Yesterday, as we were driving down the driveway, I noticed a lovely pink flower out of the corner of my eye. When we arrived home a few hours later I walked down to inspect it. This is what I found:
wild rose 4
This is down at the edge of the woods right by the old stone foundation from the original homestead that was built on this property back in the late 1800’s. No doubt this rose, along with the lilac that blooms nearby were brought and planted by the lady of the house. I don’t know much about heirloom roses, looks like I have a new topic to read about this coming winter. If any of you have any recommendation for books on the topic be sure to let me know.
wild rose 3
wild rose 1
It’s a beautiful rose, the perfect shade of pink and very fragrant. It’s hard to believe that this plant, along with a few others, has been living here for three times as long as I have been alive or maybe even longer. Since this rose has been living in this garden for so many years I know it will be a good one to propagate. I’ll be out when it’s finished blooming taking cuttings and hoping to add more just like it throughout the gardens.  I was looking at the heirloom roses plant and it looks a lot like ‘Blush Hip’ rose.
wild rose 2
When I get plants started I’ll be sure to pot one up for my mom. She appreciates a plant with history just as much as I do. We both have plants in our gardens that came from the house she grew up in, plants she remembers being in the gardens at the house when they moved in when she was 3 or 4 years old.

Do you have any heritage plants in your garden?

6 Comments to “Hello Beautiful”
  1. Nebraska Dave on June 24, 2014 at 8:45 am

    Susy, ha, does heritage Canadian thistle count as a heritage plant? :-) I can’t say that I have any such plants in my garden that has been planted there by human hands. When I cut a branch off the Mulberry tree that hung over my garden area at Terra Nova Gardens, I counted about 80 rings until I ran into the hollow center. I estimated the tree was well over 100 years old and most likely much older. The other two branches from that stump are just as big and are still standing. Imagine the history that tree could tell me if it could talk. It’s hard to imagine that it started out as a little sprout like every tree has to do.

    One of my favorite things to do is walk around old homesteads where the house used to stand. Invariably a patch of rhubarb and another patch of asparagus will be found. Hollyhocks were a favorite of my grand parents generation and they seem to be able to regenerate themselves among the tall weeds. It fascinating to think about how a plant like your rose bush could likely live forever and bloom for many generations of humans.

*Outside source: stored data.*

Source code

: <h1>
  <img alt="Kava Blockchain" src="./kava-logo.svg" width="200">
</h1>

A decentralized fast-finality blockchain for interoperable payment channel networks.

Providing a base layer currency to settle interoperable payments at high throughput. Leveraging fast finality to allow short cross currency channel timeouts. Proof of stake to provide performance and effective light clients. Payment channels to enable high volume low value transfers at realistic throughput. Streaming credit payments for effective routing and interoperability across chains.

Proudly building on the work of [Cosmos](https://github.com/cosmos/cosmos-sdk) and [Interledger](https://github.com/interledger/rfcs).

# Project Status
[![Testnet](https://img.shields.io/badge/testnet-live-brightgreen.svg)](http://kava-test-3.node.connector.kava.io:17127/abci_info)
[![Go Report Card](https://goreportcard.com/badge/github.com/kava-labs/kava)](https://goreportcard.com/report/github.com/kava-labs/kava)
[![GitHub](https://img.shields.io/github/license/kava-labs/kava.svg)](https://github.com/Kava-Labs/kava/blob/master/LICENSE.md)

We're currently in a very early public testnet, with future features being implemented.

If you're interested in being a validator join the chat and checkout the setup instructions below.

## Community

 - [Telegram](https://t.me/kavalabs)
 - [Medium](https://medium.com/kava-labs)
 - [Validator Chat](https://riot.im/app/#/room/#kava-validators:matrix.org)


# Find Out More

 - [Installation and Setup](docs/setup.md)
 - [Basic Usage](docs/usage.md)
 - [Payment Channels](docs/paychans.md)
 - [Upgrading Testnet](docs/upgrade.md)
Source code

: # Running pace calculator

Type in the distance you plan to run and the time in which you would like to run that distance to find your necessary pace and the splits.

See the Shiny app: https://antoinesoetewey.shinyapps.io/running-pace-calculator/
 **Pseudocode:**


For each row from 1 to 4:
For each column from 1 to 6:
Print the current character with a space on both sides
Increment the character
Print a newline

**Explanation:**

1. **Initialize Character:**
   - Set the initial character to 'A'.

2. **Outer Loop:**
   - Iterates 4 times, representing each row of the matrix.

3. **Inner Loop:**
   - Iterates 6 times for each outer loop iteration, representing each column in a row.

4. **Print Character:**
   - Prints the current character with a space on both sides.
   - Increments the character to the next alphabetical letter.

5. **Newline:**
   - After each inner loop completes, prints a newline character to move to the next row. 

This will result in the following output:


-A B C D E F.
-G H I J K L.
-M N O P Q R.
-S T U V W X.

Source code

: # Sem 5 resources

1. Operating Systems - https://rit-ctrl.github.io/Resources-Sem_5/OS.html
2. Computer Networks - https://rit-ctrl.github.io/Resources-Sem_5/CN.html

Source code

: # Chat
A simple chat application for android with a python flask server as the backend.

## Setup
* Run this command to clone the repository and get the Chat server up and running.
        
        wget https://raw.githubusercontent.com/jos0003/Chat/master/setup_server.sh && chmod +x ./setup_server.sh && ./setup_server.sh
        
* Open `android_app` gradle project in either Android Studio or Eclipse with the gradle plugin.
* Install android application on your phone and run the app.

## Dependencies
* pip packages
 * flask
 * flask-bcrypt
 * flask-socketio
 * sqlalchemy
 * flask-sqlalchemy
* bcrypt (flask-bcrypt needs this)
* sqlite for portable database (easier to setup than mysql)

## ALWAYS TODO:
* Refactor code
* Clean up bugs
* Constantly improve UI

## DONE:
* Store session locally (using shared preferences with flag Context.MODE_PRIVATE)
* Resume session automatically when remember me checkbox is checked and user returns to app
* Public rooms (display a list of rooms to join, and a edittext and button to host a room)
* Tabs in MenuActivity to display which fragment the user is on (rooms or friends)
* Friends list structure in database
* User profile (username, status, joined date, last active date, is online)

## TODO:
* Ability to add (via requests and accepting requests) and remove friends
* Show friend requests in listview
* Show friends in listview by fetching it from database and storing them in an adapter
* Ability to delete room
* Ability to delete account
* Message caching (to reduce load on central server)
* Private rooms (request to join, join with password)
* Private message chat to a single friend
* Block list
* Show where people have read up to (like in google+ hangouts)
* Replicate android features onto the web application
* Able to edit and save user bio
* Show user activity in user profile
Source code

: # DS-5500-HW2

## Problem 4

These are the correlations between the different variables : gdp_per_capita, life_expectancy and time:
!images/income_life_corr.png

    Have a great propagation day.

    Reply to Nebraska Dave's comment

  2. amy on June 24, 2014 at 9:14 am

    Susy~I have them here. They are an old old cabbage rose. They were here when we moved here along with a very large quantity of liliac and peonies. I love living in the home of a gardener who loved flowers like I do. These roses are very prolific and I have been able to propagate them here….easy peasy. Their perfume is wonderful. I have them planted in shade and sun….and they thrive. In fact they will spread rapidly if given the chance.

    Reply to amy's comment

  3. Sara on June 24, 2014 at 9:22 am

    That rose is gorgeous, what a find! We had almost zero plants here when we moved in, it was an older couple who I’m sure had simplified their yardwork over the years. But, we do have a gorgeous rhubarb planting from them which I totally appreciate :)

    It’s fun to think about what we’ll leave for the next people.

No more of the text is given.